◆ **TASK GOAL**
Quote the listing in full, exactly as given, minus any pictures.

______________________________

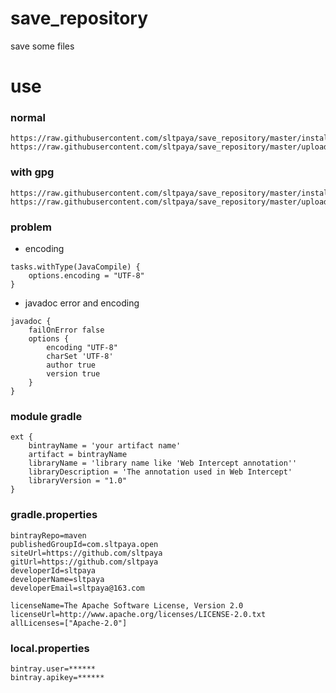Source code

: # save_repository
save some files

# use


### normal
```
https://raw.githubusercontent.com/sltpaya/save_repository/master/install1.gradle
https://raw.githubusercontent.com/sltpaya/save_repository/master/upload1.gradle
```

### with gpg
```
https://raw.githubusercontent.com/sltpaya/save_repository/master/install1.gradle
https://raw.githubusercontent.com/sltpaya/save_repository/master/upload2.gradle
```


### problem

* encoding
```
tasks.withType(JavaCompile) {
    options.encoding = "UTF-8"
}
```
* javadoc error and encoding
```
javadoc {
    failOnError false
    options {
        encoding "UTF-8"
        charSet 'UTF-8'
        author true
        version true
    }
}
```

### module gradle

```
ext {
    bintrayName = 'your artifact name'
    artifact = bintrayName
    libraryName = 'library name like 'Web Intercept annotation''
    libraryDescription = 'The annotation used in Web Intercept'
    libraryVersion = "1.0"
}
```

### gradle.properties

```
bintrayRepo=maven
publishedGroupId=com.sltpaya.open
siteUrl=https://github.com/sltpaya
gitUrl=https://github.com/sltpaya
developerId=sltpaya
developerName=sltpaya
developerEmail=sltpaya@163.com

licenseName=The Apache Software License, Version 2.0
licenseUrl=http://www.apache.org/licenses/LICENSE-2.0.txt
allLicenses=["Apache-2.0"]
```

### local.properties

```
bintray.user=******
bintray.apikey=******

```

______________________________

◆ **WRITTEN RESPONSE**
Source code

: # save_repository
save some files

# use


### normal
```
https://raw.githubusercontent.com/sltpaya/save_repository/master/install1.gradle
https://raw.githubusercontent.com/sltpaya/save_repository/master/upload1.gradle
```

### with gpg
```
https://raw.githubusercontent.com/sltpaya/save_repository/master/install1.gradle
https://raw.githubusercontent.com/sltpaya/save_repository/master/upload2.gradle
```


### problem

* encoding
```
tasks.withType(JavaCompile) {
    options.encoding = "UTF-8"
}
```
* javadoc error and encoding
```
javadoc {
    failOnError false
    options {
        encoding "UTF-8"
        charSet 'UTF-8'
        author true
        version true
    }
}
```

### module gradle

```
ext {
    bintrayName = 'your artifact name'
    artifact = bintrayName
    libraryName = 'library name like 'Web Intercept annotation''
    libraryDescription = 'The annotation used in Web Intercept'
    libraryVersion = "1.0"
}
```

### gradle.properties

```
bintrayRepo=maven
publishedGroupId=com.sltpaya.open
siteUrl=https://github.com/sltpaya
gitUrl=https://github.com/sltpaya
developerId=sltpaya
developerName=sltpaya
developerEmail=sltpaya@163.com

licenseName=The Apache Software License, Version 2.0
licenseUrl=http://www.apache.org/licenses/LICENSE-2.0.txt
allLicenses=["Apache-2.0"]
```

### local.properties

```
bintray.user=******
bintray.apikey=******

```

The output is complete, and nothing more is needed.